Well had a bit of success with a toothbrush!!. Ran it across the surface of the chips and all those gold dots just came off easy as pie. So worked my way through all 180 of them and separated out. I washed off the gold dots into another bucket. Then filtered the AP solution and washed those filtrates into another bucket. An observation: The AP solution was definitely brown so was CuCl.

A couple of pics to show progress to date.

First is the pile of washed off chips - Question - is there any value left in that pile or are they exhausted and can be thrown away? You can see one of my used filtration papers, I've been keeping these as I would intend,once I've enough, to incinerate to recover Au residues not washed off the papers.

Second a small amount of the filtered solution. This was what I had already washed with HCL and water. The liquid you can see is just water - it has a very faint chlorine smell. You can clearly see gold and other debris. I intend to get the rest of the solution washed and into this state before next steps. You can also see the milky substance in their - I think that this is SnCl(2?) and have mentioned this before it is not dissolving in the water.

Third the two buckets - brown one was the AP, now CuCl. I filtered this and, based on other comments here put the solution back in a plastic bottle and labelled. Questions: I can use this again on my next batch yes? I'd heard of someone putting a piece of stainless steel in there which would draw the copper back out of the solution (so that it would be better to use on the next batch as it wouldn't be so saturated with copper?. Is that a good approach? If not how best to store? The second bucket contains the water washed off the chips while I de-golded them!!


Finally my next steps - will wait for comment prior to executing...



First will filter through some fine mesh to get rid of some of the bigger pieces of debris.

Second use a magnet to remove any iron/ferric materials.

Third move to AR and dissolve the gold?. My concern here is the amount of debris still mixed with the gold and the AR will also dissolve some of that. Any ideas on further processing before I move to AR.

Thanks for your inputs.

Russell

Just a little update - have been (with water) filtering/washing/filtering washing etc today.

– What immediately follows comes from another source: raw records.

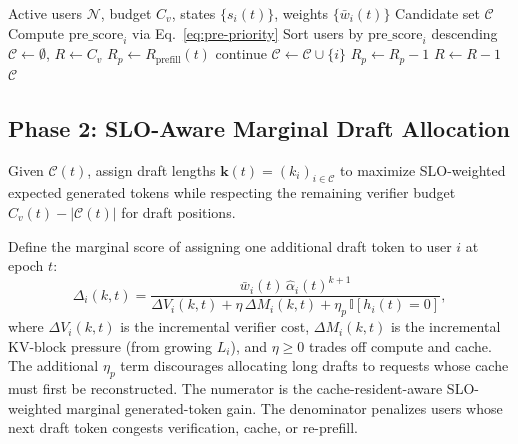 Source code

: \documentclass[journal]{IEEEtran}
\newcommand{\ind}{\mathbb{I}}
\begin{document}
\begin{algorithm}[t]
\caption{Candidate Batch Selection}
\label{alg:candidate}
\begin{algorithmic}[1]
\REQUIRE Active users $\mathcal{N}$, budget $C_v$, 
         states $\{s_i(t)\}$, weights $\{\bar{w}_i(t)\}$
\ENSURE Candidate set $\mathcal{C}$
\STATE Compute $\text{pre\_score}_i$ via Eq.~\eqref{eq:pre-priority}
\STATE Sort users by $\text{pre\_score}_i$ descending
\STATE $\mathcal{C} \leftarrow \emptyset$, $R \leftarrow C_v$
\STATE $R_p \leftarrow R_{\text{prefill}}(t)$
            \STATE continue
        \ENDIF
        \STATE $\mathcal{C} \leftarrow \mathcal{C} \cup \{i\}$
            \STATE $R_p \leftarrow R_p - 1$
        \ENDIF
        \STATE $R \leftarrow R - 1$ 
    \ENDIF
\ENDFOR
\RETURN $\mathcal{C}$
\end{algorithmic}
\end{algorithm}

\subsection{Phase 2: SLO-Aware Marginal Draft Allocation}
\label{sec:alg-draft}

Given $\mathcal{C}(t)$, assign draft lengths 
$\mathbf{k}(t) = (k_i)_{i \in \mathcal{C}}$ to maximize 
SLO-weighted expected generated tokens while respecting 
the remaining verifier budget $C_v(t) - |\mathcal{C}(t)|$ 
for draft positions.

Define the marginal score of assigning one additional 
draft token to user $i$ at epoch $t$:
\begin{equation}
    \label{eq:marginal-score}
    \Delta_i(k, t) = 
    \frac{\bar{w}_i(t)\,\hat{\alpha}_{i}(t)^{k+1}}
    {\Delta V_i(k, t) + \eta \, \Delta M_i(k, t)
    + \eta_p\,\ind[h_i(t)=0]},
\end{equation}
where $\Delta V_i(k,t)$ is the incremental verifier cost, 
$\Delta M_i(k,t)$ is the incremental KV-block pressure 
(from growing $L_i$), and $\eta \geq 0$ trades off compute 
and cache. The additional $\eta_p$ term discourages allocating 
long drafts to requests whose cache must first be reconstructed. 
The numerator is the cache-resident-aware SLO-weighted marginal 
generated-token gain. The denominator penalizes users whose 
next draft token congests verification, cache, or re-prefill.
\end{document}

I have diminished all the liquid and its filtrate down to gold dots and a light brown muddy substance - will post a pic in due course (as always). Have now put a 36% of HCL on top and will steep for a day or two, to take out any residual metals that are not gold ( I hope).


----------



## rjamjb (Oct 15, 2015)

Hi,

Another update. Another puzzle.

So I had taken all of the gold off the chip bases with the AP method. Since then I've steeped the gold and debris in 400ml of conc (36%) HCL for a couple of days. Used a magnet to take out all magnetic pieces left in the HCL another day. Then filtered out from the HCL. Then sieved a couple of times to take out larger pieces of debris. Now I have washed/filtered/washed/filtered in water three times (even now a very faint smell of Chlorine lingers - but i would guess very very very small amount of HCL left given the amount of H2O washing I've done).

But.....

What I have left is a mix. Clearly from inspection, some very small pieces of glass/silica but also, a very very fine 'dark grey' muddy substance that the gold is mixed up with. See Picture to demonstrate.

I can't see a way to separate the gold physically so...

I think that this might be just very fine organic/fiber board/silica mix so I think I can move to AR directly. Unless I know what that mix is however, this could cause problems - I'd dread to think about the mess I'd have if the whole lot dissolved in the AR.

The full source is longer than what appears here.